ASSIGNED TASK » Look for "반환한다" in the listing below. Gather each line that contains it.

RECORD EXTRACTS »
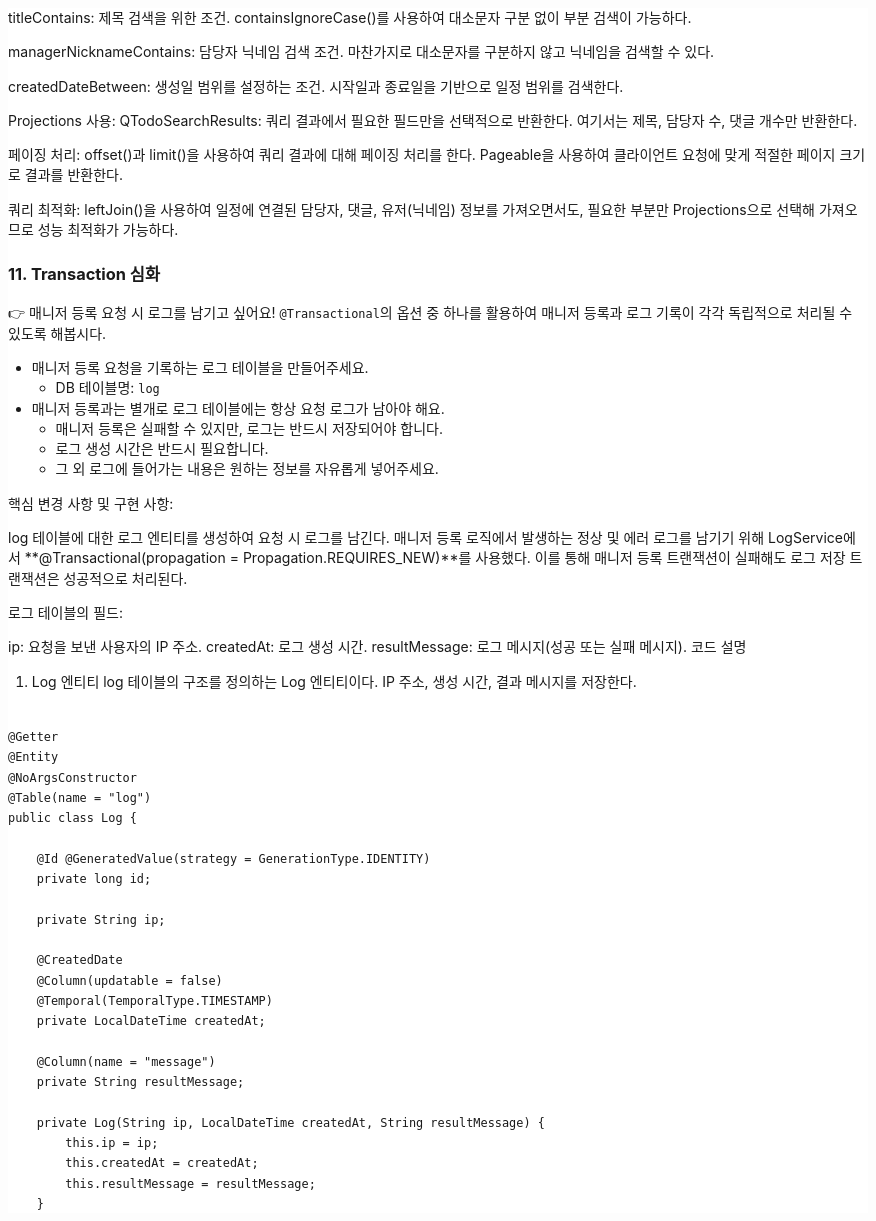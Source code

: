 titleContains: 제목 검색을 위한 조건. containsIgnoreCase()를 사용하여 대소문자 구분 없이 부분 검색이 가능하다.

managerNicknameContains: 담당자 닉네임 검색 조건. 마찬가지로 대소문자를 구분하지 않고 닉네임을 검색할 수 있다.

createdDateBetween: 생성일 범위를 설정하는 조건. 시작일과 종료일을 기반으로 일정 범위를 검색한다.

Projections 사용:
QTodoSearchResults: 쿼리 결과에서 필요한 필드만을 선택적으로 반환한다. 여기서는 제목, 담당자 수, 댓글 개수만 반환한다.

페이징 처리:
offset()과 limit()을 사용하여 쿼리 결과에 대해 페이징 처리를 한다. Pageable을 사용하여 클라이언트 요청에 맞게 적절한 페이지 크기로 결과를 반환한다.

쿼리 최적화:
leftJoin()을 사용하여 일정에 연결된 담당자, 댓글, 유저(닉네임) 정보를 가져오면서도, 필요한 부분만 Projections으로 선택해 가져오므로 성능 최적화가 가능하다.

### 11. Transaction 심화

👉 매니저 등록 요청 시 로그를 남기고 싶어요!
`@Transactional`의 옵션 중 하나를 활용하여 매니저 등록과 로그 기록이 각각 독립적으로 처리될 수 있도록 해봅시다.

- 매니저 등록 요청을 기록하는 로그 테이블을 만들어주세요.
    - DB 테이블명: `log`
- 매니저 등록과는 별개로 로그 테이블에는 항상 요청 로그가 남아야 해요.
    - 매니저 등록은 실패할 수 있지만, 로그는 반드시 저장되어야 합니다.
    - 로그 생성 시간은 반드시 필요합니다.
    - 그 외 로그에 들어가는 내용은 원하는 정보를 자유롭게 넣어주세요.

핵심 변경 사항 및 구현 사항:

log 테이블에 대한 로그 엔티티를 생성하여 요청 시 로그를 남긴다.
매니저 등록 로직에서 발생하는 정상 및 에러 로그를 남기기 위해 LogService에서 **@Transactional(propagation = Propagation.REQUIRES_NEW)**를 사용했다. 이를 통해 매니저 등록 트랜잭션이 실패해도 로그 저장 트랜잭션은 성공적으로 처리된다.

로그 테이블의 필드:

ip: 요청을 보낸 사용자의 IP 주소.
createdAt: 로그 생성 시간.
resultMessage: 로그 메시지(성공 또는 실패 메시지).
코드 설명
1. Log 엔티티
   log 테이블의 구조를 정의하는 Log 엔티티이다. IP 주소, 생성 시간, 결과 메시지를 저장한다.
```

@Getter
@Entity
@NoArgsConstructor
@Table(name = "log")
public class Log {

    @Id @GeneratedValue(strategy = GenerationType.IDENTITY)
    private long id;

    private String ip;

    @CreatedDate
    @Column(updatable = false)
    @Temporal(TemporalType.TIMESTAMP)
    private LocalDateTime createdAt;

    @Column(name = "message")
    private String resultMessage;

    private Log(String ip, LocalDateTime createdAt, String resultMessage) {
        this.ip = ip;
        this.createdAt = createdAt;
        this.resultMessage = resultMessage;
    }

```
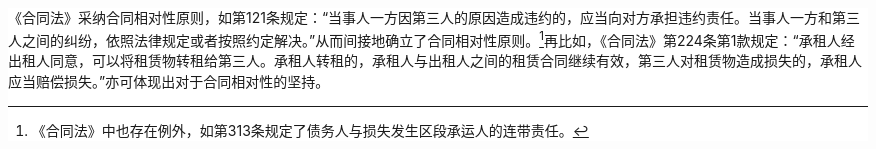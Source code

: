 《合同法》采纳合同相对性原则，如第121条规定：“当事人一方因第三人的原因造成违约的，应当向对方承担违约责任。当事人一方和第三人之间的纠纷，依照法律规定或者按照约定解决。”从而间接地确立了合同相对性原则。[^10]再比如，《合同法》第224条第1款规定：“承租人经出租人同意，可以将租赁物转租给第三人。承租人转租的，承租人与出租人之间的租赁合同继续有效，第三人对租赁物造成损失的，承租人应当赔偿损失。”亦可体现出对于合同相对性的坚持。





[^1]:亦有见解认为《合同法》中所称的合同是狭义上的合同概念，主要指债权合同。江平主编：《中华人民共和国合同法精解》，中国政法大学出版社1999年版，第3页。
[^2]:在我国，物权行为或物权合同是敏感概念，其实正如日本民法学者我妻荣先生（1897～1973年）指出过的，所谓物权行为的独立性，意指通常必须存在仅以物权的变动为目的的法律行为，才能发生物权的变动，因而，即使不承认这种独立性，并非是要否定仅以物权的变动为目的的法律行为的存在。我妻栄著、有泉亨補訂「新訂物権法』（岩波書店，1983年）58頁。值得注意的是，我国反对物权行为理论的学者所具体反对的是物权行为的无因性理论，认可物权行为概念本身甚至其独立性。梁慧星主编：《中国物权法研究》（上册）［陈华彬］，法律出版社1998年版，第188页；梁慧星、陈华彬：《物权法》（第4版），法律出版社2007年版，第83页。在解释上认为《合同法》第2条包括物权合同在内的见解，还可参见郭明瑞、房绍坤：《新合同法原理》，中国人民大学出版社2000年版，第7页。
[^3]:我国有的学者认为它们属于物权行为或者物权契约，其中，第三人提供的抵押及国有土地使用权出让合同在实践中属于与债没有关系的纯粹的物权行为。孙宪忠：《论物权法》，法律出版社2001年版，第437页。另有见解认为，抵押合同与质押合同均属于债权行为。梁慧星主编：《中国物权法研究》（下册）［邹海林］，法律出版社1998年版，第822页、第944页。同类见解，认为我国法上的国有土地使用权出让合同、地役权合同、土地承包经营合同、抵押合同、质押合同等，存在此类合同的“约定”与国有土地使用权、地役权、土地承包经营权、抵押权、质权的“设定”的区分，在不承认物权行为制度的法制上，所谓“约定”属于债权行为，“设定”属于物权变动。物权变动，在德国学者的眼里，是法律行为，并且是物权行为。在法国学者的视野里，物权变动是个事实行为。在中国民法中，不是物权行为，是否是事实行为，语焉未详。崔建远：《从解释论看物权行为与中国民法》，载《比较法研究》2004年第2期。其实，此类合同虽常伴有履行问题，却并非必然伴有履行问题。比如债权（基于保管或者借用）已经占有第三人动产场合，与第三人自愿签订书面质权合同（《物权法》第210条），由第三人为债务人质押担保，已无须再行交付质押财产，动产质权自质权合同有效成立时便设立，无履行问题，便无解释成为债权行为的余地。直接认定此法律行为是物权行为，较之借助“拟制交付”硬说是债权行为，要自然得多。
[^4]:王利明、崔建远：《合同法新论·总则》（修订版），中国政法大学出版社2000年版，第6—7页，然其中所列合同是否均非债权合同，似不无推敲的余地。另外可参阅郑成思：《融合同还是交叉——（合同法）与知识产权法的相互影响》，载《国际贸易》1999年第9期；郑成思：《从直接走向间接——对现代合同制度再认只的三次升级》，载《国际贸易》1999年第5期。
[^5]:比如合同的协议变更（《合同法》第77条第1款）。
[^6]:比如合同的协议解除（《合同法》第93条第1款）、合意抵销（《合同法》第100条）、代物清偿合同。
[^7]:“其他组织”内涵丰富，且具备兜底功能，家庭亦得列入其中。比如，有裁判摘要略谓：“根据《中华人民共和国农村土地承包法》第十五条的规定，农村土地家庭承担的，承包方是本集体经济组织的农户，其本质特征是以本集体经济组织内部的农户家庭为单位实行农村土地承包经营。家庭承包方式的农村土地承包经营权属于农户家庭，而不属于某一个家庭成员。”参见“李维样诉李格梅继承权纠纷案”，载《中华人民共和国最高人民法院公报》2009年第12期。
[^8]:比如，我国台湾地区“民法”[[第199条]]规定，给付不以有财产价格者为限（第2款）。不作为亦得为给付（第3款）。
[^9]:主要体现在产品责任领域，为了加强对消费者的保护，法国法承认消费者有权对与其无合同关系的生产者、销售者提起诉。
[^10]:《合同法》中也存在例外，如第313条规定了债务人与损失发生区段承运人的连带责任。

--

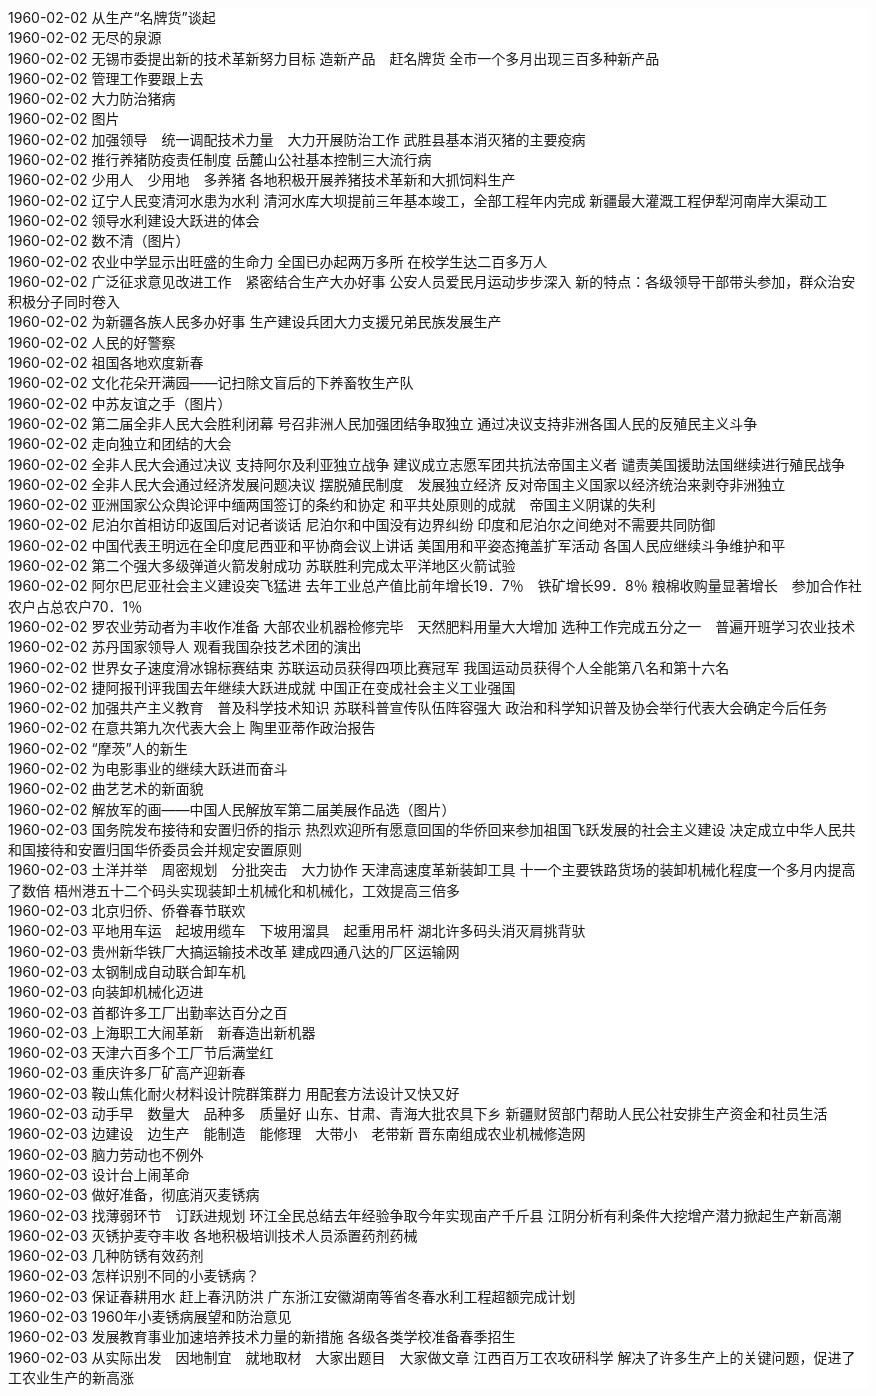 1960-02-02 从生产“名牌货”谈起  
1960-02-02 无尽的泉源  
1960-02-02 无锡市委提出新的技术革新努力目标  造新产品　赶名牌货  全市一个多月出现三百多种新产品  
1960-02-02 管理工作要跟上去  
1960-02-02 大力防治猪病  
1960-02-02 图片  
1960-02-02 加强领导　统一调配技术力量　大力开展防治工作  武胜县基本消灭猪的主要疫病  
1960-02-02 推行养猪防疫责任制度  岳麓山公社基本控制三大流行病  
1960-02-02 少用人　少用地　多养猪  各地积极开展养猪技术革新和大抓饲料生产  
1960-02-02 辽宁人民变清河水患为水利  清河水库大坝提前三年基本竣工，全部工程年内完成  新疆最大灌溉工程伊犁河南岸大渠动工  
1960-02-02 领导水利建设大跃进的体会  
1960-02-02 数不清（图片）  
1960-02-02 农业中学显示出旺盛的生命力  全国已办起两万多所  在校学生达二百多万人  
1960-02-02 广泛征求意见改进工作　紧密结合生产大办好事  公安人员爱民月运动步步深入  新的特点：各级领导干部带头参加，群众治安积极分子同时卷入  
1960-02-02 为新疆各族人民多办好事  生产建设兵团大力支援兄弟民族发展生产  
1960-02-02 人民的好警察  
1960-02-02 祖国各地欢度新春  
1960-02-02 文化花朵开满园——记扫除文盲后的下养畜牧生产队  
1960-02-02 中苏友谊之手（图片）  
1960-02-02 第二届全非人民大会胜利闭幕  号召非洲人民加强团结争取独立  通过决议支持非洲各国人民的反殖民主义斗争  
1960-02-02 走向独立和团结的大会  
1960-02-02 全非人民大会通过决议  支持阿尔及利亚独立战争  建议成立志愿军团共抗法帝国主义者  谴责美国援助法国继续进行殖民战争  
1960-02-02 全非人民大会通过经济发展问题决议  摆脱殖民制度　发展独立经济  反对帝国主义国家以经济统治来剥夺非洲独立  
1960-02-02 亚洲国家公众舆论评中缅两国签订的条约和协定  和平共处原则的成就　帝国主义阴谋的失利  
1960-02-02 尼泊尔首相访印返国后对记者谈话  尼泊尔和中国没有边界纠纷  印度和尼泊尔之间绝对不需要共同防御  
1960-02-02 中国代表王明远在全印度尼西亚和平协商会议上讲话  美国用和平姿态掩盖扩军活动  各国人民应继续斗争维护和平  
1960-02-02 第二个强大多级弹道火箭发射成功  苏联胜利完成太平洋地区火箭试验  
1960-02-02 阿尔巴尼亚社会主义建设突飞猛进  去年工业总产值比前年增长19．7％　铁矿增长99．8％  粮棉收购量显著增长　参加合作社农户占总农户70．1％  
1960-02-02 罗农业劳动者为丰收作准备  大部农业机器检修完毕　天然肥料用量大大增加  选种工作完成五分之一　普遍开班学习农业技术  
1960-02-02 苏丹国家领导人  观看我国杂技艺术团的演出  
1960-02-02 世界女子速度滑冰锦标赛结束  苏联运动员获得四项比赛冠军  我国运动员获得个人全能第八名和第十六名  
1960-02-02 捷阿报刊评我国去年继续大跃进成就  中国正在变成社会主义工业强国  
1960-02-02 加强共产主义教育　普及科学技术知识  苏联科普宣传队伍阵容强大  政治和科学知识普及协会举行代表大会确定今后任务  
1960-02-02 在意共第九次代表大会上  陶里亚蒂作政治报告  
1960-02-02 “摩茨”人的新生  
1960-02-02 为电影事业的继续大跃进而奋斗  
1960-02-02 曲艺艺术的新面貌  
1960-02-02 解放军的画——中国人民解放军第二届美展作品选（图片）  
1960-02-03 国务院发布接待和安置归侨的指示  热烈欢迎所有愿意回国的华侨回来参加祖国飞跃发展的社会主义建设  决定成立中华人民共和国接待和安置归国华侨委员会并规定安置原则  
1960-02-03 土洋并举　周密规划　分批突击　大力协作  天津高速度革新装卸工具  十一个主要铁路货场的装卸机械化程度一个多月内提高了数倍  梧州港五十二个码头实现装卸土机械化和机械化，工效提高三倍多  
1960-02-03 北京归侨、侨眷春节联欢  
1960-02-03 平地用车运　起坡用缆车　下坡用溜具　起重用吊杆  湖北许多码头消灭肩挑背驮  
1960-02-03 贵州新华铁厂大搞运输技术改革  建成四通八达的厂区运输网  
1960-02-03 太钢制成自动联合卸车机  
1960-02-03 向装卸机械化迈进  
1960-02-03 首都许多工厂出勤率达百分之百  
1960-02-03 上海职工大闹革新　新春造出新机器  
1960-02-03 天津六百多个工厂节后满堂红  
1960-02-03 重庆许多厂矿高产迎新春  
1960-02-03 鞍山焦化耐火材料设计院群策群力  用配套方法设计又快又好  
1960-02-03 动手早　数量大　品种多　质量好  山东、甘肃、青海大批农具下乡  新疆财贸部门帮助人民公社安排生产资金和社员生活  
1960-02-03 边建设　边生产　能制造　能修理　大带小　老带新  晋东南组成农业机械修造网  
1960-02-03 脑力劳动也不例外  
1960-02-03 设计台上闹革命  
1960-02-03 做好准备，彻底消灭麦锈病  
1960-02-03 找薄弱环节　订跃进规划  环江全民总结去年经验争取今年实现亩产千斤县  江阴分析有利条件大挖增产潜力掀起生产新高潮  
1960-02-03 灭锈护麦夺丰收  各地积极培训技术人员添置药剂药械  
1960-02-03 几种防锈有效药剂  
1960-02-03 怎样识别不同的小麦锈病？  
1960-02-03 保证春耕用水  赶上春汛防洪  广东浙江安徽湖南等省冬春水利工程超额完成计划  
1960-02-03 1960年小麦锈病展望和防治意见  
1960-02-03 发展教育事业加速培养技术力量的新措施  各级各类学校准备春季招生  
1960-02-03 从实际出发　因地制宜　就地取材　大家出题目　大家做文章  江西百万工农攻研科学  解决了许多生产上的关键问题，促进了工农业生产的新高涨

TASK RESPONSE »
QTodoSearchResults: 쿼리 결과에서 필요한 필드만을 선택적으로 반환한다. 여기서는 제목, 담당자 수, 댓글 개수만 반환한다.
offset()과 limit()을 사용하여 쿼리 결과에 대해 페이징 처리를 한다. Pageable을 사용하여 클라이언트 요청에 맞게 적절한 페이지 크기로 결과를 반환한다.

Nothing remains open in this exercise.